Natan Sharansky is one of them. The world renowned human rights activist, who today serves as chairman of the Shalem Center's Adelson Institute for Strategic Studies, says the Six Day War inspired him and thousands of other Russian Jews to stand up to the Soviet government.

Sharansky said, "In fact, the Six Day War built a bridge, a very strong bridge, between us, our brothers in Israel and in America and in other parts -- and in fact it made us part of the free world. The Six Day War was the beginning of counting back the days of the Soviet Union.
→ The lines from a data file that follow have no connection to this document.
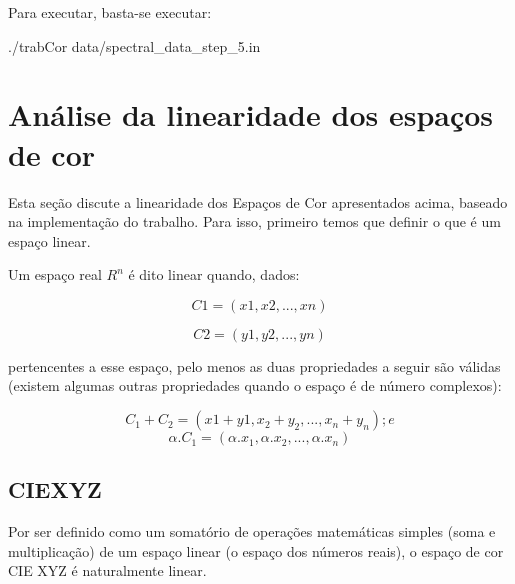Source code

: \documentclass[a4paper,10pt]{report}
\begin{document}
\par
Para executar, basta-se executar:
\begin{list}{}{}
\item ./trabCor data/spectral_data_step_5.in
\end{list}



\section{Análise da linearidade dos espaços de cor}
\label{sec:analise_espacos_de_cor}
\par
Esta seção discute a linearidade dos Espaços de Cor apresentados acima, baseado
na implementação do trabalho. Para isso, primeiro temos que definir o que é um
espaço linear.

\par
Um espaço real $R^n$ é dito linear quando, dados:

\begin{equation}\label{eqC1}
C1=(x1,x2, ..., xn)
\end{equation}

\begin{equation}\label{eqC2}
C2=(y1, y2, ..., yn)
\end{equation}

\par
pertencentes a esse espaço, pelo menos as duas propriedades a seguir são válidas
(existem algumas outras propriedades quando o espaço é de número complexos):

\begin{equation}
C_1+C_2 = (x1+y1, x_2+y_2, ..., x_n+y_n); e
\end{equation}
\begin{equation}
\alpha.C_1 = (\alpha.x_1, \alpha.x_2, ..., \alpha.x_n)
\end{equation}

\subsection{CIEXYZ}
\par
Por ser definido como um somatório de operações matemáticas simples (soma e
multiplicação) de um espaço linear (o espaço dos números reais), o espaço de cor
CIE XYZ é naturalmente linear.
\end{document}
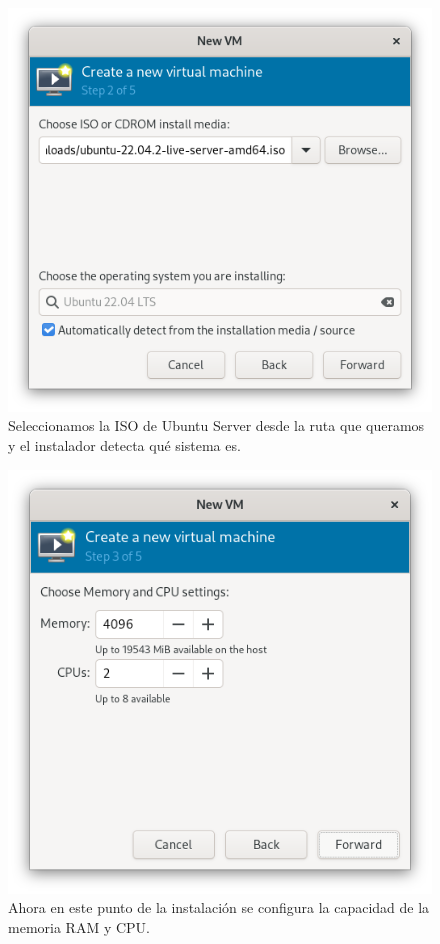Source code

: \begin{figure}[H]
	\centering
	\includegraphics[scale=0.40]{01}
	\caption{Seleccionamos la ISO de Ubuntu Server desde la ruta que queramos y el instalador detecta qué sistema es.}
\end{figure}

\begin{figure}[H]
	\centering
	\includegraphics[scale=0.40]{02}
	\caption{Ahora en este punto de la instalación se configura la capacidad de la memoria RAM y CPU.}
\end{figure}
The moment many Soviet citizens felt themselves free enough to speak their mind independently, the Soviet Union was doomed to destruction."

It took more than 20 years, but as the Soviet empire collapsed, thousands and then tens of thousands of olim (immigrants) -- Russian Jewish immigrants and their families made their way to Israel.

Sharansky and other Russian Jews compared their story to the Exodus of the Israelites in the Bible.

"And we Soviet Jews felt that we are the continuation of that Exodus, and we got our strength from the Six Day War and Pharoah -- the Soviet leaders were resistant for a long time, and then when they tried at the last moment to stop us, we left the Soviet Union, and the Soviet Union was destroyed, disappeared," Sharansky said. "And our tradition believes that's the strongest revelation of the existence of God, this Exodus miracle, the Exodus of Jews from Egypt and the destruction of Egyptian empire, so God gave us another revelation in our time."

The 1967 war also changed Israel's relationship with the West, especially the United States. At the time, the U.S. and Israel were not allies, and in fact the Americans put an embargo on arms to the Jewish state. Then there was a striking victory in June.

A New Ideology in the Middle East

Michael B. Oren is the author of Six Days of War and a senior fellow at the Shalem Center's Adelson Institute. He said, "Israel fought the Six Day War with French weapons, not with American weapons. Only then did American leaders begin to think, maybe these Israelis are worth having on our side in the Cold War. So there really was a sea change, a night and day change, between June 5, 1967 and June 11, 1967.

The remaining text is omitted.